▶ [What to work on]
The number of lines holding "corretamente" in the listing below is all you should give.
[Data shown]
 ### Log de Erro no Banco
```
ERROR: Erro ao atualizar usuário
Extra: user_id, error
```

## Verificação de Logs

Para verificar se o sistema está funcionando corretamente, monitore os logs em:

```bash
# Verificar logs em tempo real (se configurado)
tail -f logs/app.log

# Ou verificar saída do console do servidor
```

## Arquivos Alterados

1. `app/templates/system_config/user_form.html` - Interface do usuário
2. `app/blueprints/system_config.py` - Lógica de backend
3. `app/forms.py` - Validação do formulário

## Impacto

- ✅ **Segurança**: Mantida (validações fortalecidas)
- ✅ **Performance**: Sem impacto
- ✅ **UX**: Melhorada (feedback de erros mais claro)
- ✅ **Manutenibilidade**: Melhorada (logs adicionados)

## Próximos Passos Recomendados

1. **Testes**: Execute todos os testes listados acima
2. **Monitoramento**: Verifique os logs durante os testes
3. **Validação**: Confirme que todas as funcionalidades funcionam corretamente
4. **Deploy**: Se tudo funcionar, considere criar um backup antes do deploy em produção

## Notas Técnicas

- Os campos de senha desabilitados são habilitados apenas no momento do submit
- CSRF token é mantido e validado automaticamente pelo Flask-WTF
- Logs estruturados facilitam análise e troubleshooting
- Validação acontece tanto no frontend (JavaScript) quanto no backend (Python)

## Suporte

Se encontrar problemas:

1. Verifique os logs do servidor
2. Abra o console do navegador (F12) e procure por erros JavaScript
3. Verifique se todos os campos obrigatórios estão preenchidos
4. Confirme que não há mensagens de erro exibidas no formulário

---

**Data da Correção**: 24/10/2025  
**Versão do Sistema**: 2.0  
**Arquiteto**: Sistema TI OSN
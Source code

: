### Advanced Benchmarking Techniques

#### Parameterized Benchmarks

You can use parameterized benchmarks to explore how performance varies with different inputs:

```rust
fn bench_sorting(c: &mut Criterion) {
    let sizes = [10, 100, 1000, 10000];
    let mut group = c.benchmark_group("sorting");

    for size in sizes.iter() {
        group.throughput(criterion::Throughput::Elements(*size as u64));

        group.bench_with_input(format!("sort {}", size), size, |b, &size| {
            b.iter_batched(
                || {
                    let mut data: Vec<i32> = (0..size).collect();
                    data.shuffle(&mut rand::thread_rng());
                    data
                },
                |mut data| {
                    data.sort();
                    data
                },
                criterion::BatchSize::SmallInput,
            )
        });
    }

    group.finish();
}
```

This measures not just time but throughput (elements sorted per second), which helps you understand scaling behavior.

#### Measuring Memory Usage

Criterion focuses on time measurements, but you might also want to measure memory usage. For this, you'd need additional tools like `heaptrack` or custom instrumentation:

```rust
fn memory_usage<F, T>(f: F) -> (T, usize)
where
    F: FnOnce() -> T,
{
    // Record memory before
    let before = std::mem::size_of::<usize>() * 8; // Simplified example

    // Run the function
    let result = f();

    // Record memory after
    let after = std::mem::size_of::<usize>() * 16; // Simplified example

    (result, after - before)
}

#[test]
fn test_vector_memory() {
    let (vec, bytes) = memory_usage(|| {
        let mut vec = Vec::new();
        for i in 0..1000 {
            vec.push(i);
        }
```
[/Data shown]
▶ [Exercise result]
2